§ **What to work on**
Look through the records below and collect all lines that hold the string "righe".

(Saved entries)
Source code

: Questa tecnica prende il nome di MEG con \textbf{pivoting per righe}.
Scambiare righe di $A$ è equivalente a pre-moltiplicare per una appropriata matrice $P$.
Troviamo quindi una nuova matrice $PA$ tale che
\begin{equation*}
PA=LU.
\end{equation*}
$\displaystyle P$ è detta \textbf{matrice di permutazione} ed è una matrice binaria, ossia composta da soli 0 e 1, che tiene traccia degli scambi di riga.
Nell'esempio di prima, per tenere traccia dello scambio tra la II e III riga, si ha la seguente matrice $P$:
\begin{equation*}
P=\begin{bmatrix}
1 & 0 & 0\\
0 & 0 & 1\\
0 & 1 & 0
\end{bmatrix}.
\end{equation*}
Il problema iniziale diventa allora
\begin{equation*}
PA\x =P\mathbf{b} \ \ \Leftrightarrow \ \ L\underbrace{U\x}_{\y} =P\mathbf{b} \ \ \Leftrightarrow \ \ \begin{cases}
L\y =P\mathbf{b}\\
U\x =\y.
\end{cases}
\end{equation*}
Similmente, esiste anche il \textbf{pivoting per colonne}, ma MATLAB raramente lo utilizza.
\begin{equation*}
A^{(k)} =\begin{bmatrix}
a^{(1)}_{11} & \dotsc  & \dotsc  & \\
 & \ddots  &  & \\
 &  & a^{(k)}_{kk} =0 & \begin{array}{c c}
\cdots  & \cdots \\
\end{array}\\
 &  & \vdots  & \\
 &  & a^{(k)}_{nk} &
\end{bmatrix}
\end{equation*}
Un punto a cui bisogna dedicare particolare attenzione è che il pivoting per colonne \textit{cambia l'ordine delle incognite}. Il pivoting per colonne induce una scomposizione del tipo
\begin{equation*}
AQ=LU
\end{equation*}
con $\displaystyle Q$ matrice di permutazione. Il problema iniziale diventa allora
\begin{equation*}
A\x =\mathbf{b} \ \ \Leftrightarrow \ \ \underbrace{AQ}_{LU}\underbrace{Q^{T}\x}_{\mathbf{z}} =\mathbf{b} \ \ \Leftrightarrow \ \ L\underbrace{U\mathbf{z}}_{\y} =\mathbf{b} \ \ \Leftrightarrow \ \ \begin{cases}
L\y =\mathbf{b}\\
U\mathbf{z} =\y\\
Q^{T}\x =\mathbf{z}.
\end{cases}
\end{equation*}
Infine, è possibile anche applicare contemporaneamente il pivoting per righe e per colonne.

---

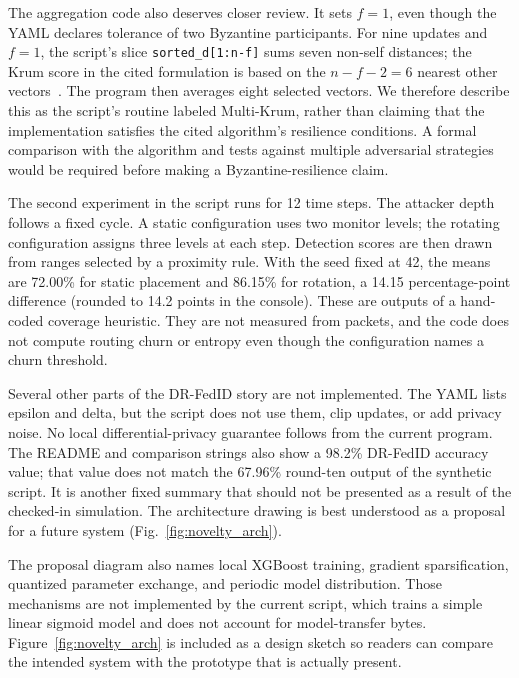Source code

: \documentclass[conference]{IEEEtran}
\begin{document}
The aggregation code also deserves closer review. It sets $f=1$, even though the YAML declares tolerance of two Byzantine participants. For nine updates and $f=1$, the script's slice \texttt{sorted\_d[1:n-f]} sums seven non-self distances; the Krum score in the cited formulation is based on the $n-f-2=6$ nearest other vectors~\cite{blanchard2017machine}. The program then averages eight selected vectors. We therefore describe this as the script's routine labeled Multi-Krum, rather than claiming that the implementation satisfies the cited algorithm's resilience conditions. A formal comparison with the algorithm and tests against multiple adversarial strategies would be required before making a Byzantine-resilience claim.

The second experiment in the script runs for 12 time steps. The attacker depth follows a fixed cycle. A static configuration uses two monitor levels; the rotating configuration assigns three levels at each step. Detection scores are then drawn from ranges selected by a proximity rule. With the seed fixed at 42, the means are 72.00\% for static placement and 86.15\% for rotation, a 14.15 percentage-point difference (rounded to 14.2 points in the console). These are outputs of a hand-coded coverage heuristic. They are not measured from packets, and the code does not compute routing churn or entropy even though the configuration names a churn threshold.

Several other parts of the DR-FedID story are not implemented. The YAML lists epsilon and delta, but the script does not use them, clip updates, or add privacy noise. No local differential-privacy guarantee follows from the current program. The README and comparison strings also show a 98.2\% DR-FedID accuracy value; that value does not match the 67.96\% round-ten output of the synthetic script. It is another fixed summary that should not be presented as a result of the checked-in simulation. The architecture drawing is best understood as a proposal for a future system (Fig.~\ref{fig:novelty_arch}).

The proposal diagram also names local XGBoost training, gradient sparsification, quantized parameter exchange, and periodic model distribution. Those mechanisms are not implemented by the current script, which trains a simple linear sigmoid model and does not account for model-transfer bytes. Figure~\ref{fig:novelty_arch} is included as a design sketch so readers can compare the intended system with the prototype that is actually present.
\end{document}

...

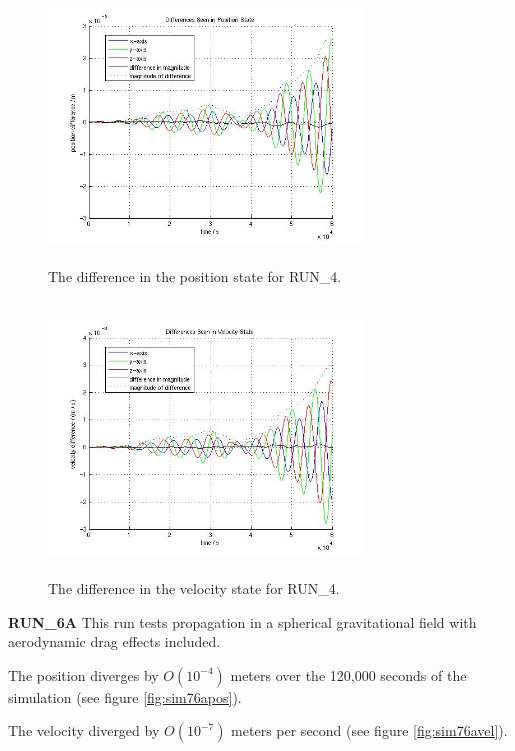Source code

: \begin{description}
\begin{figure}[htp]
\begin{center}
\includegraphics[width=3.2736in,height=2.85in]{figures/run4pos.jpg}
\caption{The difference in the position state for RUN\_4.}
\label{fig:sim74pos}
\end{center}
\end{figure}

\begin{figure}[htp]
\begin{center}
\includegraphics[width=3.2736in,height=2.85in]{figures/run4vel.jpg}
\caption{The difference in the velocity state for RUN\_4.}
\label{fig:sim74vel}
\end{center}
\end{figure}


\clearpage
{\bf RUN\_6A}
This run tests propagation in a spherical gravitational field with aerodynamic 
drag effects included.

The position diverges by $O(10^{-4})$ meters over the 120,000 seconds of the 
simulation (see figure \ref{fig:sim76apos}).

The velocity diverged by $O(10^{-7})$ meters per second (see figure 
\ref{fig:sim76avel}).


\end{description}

§ **Result of this exercise**
: Questa tecnica prende il nome di MEG con \textbf{pivoting per righe}.
Scambiare righe di $A$ è equivalente a pre-moltiplicare per una appropriata matrice $P$.
Infine, è possibile anche applicare contemporaneamente il pivoting per righe e per colonne.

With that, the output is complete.